(Source texts of formatted documents)

================================

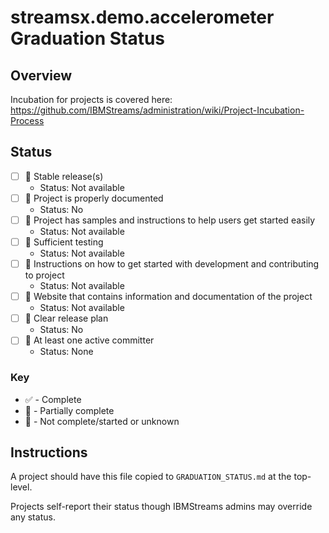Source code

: # streamsx.demo.accelerometer Graduation Status


## Overview
Incubation for projects is covered here: https://github.com/IBMStreams/administration/wiki/Project-Incubation-Process

## Status

- [ ] :red_circle: Stable release(s)
  * Status: Not available
- [ ] :red_circle: Project is properly documented
  * Status: No
- [ ] :red_circle: Project has samples and instructions to help users get started easily
  * Status: Not available
- [ ] :red_circle: Sufficient testing
  * Status: Not available
- [ ] :red_circle: Instructions on how to get started with development and contributing to project
  * Status: Not available
- [ ] :red_circle: Website that contains information and documentation of the project
  * Status: Not available
- [ ] :red_circle: Clear release plan
  * Status: No
- [ ] :red_circle: At least one active committer
  * Status: None

### Key
* :white_check_mark: - Complete
* :large_orange_diamond: - Partially complete
* :red_circle: - Not complete/started or unknown

## Instructions
A project should have this file copied to `GRADUATION_STATUS.md` at the top-level.

Projects self-report their status though IBMStreams admins may override any status.
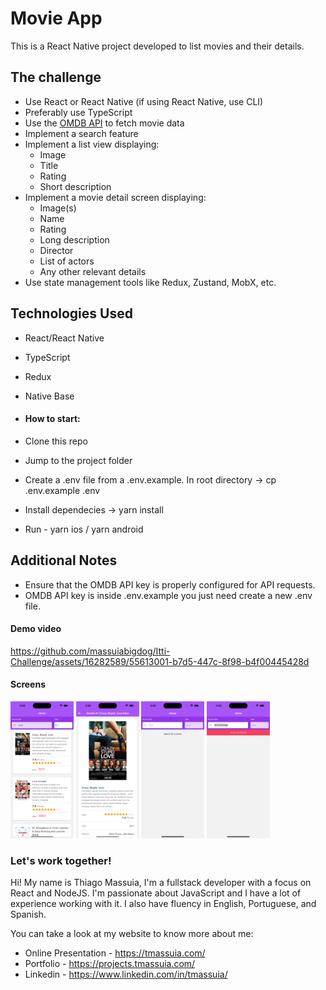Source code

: # Movie App
This is a React Native project developed to list movies and their details.

## The challenge
- Use React or React Native (if using React Native, use CLI)
- Preferably use TypeScript
- Use the [OMDB API](http://www.omdbapi.com/) to fetch movie data
- Implement a search feature
- Implement a list view displaying:
  - Image
  - Title
  - Rating
  - Short description
- Implement a movie detail screen displaying:
  - Image(s)
  - Name
  - Rating
  - Long description
  - Director
  - List of actors
  - Any other relevant details
- Use state management tools like Redux, Zustand, MobX, etc.
  
## Technologies Used
- React/React Native
- TypeScript
- Redux
- Native Base

- #### How to start:
- Clone this repo
- Jump to the project folder
- Create a .env file from a .env.example. In root directory -> cp .env.example .env 
- Install dependecies -> yarn install
- Run - yarn ios / yarn android

## Additional Notes
- Ensure that the OMDB API key is properly configured for API requests.
- OMDB API key is inside .env.example you just need create a new .env file.

#### Demo video
https://github.com/massuiabigdog/Itti-Challenge/assets/16282589/55613001-b7d5-447c-8f98-b4f00445428d



#### Screens
<p float="left">
  <img src="./screenshoots/screen-1.png" width="20%" />
  <img src="./screenshoots/screen-2.png" width="20%" />
  <img src="./screenshoots/screen-3.png" width="20%" />
  <img src="./screenshoots/screen-4.png" width="20%" />
</p>

### Let's work together! 

Hi! My name is Thiago Massuia, I'm a fullstack developer with a focus on React and NodeJS.
I'm passionate about JavaScript and I have a lot of experience working with it.
I also have fluency in English, Portuguese, and Spanish.

You can take a look at my website to know more about me:
- Online Presentation - https://tmassuia.com/
- Portfolio - https://projects.tmassuia.com/
- Linkedin - https://www.linkedin.com/in/tmassuia/

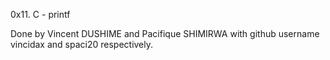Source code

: 0x11. C - printf

Done by Vincent DUSHIME and Pacifique SHIMIRWA
with github username vincidax and  spaci20 respectively.
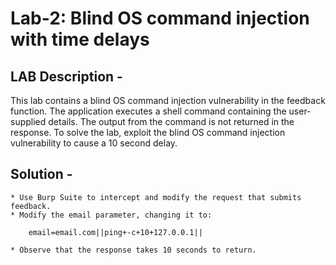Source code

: # Lab-2: Blind OS command injection with time delays
## LAB Description - 
This lab contains a blind OS command injection vulnerability in the feedback function. The application executes a shell command containing the user-supplied details. The output from the command is not returned in the response. To solve the lab, exploit the blind OS command injection vulnerability to cause a 10 second delay.

## Solution - 
    * Use Burp Suite to intercept and modify the request that submits feedback.
    * Modify the email parameter, changing it to:

        email=email.com||ping+-c+10+127.0.0.1||

    * Observe that the response takes 10 seconds to return.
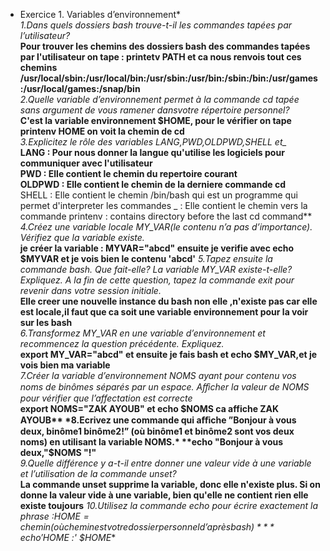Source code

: * Exercice 1. Variables d’environnement*  
*1.Dans quels dossiers bash trouve-t-il les commandes tapées par l’utilisateur?*  
**Pour trouver les chemins des dossiers bash des commandes tapées par l'utilisateur on tape : printetv PATH et ca nous renvois tout ces chemins /usr/local/sbin:/usr/local/bin:/usr/sbin:/usr/bin:/sbin:/bin:/usr/games:/usr/local/games:/snap/bin**  
*2.Quelle variable d’environnement permet à la commande cd tapée sans argument de vous ramener dansvotre répertoire personnel?*  
**C'est la variable environnement $HOME, pour le vérifier on tape printenv HOME on voit la chemin de cd**  
*3.Explicitez le rôle des variables LANG,PWD,OLDPWD,SHELL et_*  
**LANG : Pour nous donner la langue qu'utilise les logiciels pour communiquer avec l'utilisateur  
PWD : Elle contient le chemin du repertoire courant  
OLDPWD :  Elle contient le  chemin de la derniere commande cd**  
SHELL : Elle contient le chemin /bin/bash  qui est un programme qui permet d'interpreter les commandes
_ : Elle contient le chemin vers la commande printenv :  contains directory before the last cd command**  
*4.Créez une variable locale MY_VAR(le contenu n’a pas d’importance). Vérifiez que la variable existe.*  
**je créer la variable : MYVAR="abcd" ensuite je verifie avec echo $MYVAR et je vois bien le contenu 'abcd'**
*5.Tapez ensuite la commande bash. Que fait-elle? La variable MY_VAR existe-t-elle? Expliquez. A la fin de cette question, tapez la commande exit pour revenir dans votre session initiale.*  
**Elle creer une nouvelle instance du bash non elle ,n'existe pas car elle est locale,il faut que ca soit une variable environnement pour la voir sur les bash**   
*6.Transformez MY_VAR en une variable d’environnement et recommencez la question précédente. Expliquez.*  
**export MY_VAR="abcd" et ensuite je fais bash et echo $MY_VAR,et je vois bien ma variable**   
*7.Créer la variable d’environnement NOMS ayant pour contenu vos noms de binômes séparés par un espace. Aﬀicher la valeur de NOMS pour vérifier que l’affectation est correcte*  
**export NOMS="ZAK AYOUB" et echo $NOMS ca affiche ZAK AYOUB**  
*8.Ecrivez une commande qui aﬀiche ”Bonjour à vous deux, binôme1 binôme2!” (où binôme1 et binôme2 sont vos deux noms) en utilisant la variable NOMS.*  
**echo "Bonjour à vous deux,"$NOMS "!"**  
*9.Quelle différence y a-t-il entre donner une valeur vide à une variable et l’utilisation de la commande unset?*  
**La commande unset supprime la variable, donc elle n'existe plus. Si on donne la valeur vide à une variable, bien qu'elle ne contient rien elle existe toujours** 
*10.Utilisez la commande echo pour écrire exactement la phrase :$HOME =chemin(où chemin est votredossier personnel d’après bash)*  
**echo '$HOME :' $HOME**

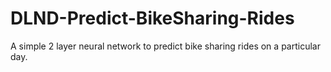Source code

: # DLND-Predict-BikeSharing-Rides
A simple 2 layer neural network to predict bike sharing rides on a particular day.
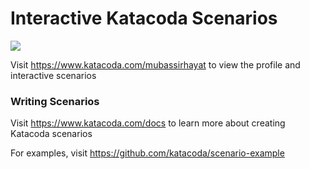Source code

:# Interactive Katacoda Scenarios

[![](http://shields.katacoda.com/katacoda/mubassirhayat/count.svg)](https://www.katacoda.com/mubassirhayat "Get your profile on Katacoda.com")

Visit https://www.katacoda.com/mubassirhayat to view the profile and interactive scenarios

### Writing Scenarios
Visit https://www.katacoda.com/docs to learn more about creating Katacoda scenarios

For examples, visit https://github.com/katacoda/scenario-example
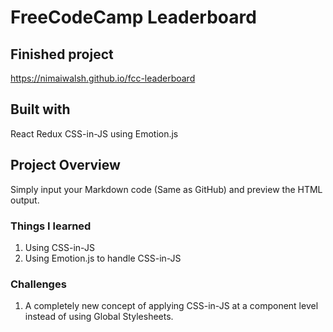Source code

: # FreeCodeCamp Leaderboard

## Finished project
https://nimaiwalsh.github.io/fcc-leaderboard

## Built with
React
Redux
CSS-in-JS using Emotion.js

## Project Overview
Simply input your Markdown code (Same as GitHub) and preview the HTML output.

### Things I learned
1. Using CSS-in-JS
2. Using Emotion.js to handle CSS-in-JS

### Challenges
1. A completely new concept of applying CSS-in-JS at a component level instead of using Global Stylesheets.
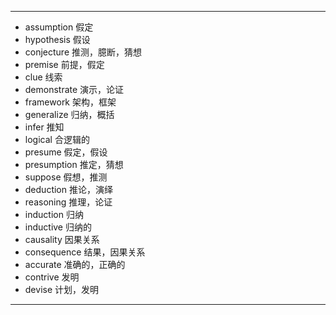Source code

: ---
- assumption  假定
- hypothesis  假设
- conjecture  推测，臆断，猜想
- premise  前提，假定
- clue  线索
- demonstrate  演示，论证
- framework  架构，框架
- generalize  归纳，概括
- infer  推知
- logical  合逻辑的
- presume  假定，假设
- presumption  推定，猜想
- suppose  假想，推测
- deduction  推论，演绎
- reasoning  推理，论证
- induction  归纳
- inductive  归纳的
- causality  因果关系
- consequence  结果，因果关系
- accurate  准确的，正确的
- contrive  发明
- devise  计划，发明
---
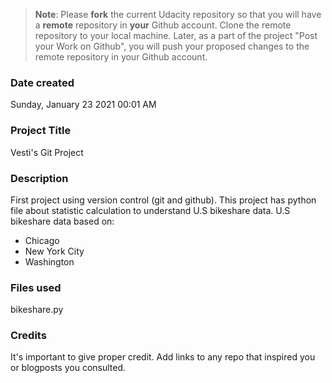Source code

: >**Note**: Please **fork** the current Udacity repository so that you will have a **remote** repository in **your** Github account. Clone the remote repository to your local machine. Later, as a part of the project "Post your Work on Github", you will push your proposed changes to the remote repository in your Github account.

### Date created
Sunday, January 23 2021 00:01 AM

### Project Title
Vesti's Git Project

### Description
First project using version control (git and github).
This project has python file about statistic calculation to understand U.S bikeshare data.
U.S bikeshare data based on:
- Chicago
- New York City
- Washington

### Files used
bikeshare.py

### Credits
It's important to give proper credit. Add links to any repo that inspired you or blogposts you consulted.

================================

Try it -> The answer consists of the lines above that include the word "Redux", each copied exactly.

Task solution ->
- Use state management tools like Redux, Zustand, MobX, etc.
- Redux
Redux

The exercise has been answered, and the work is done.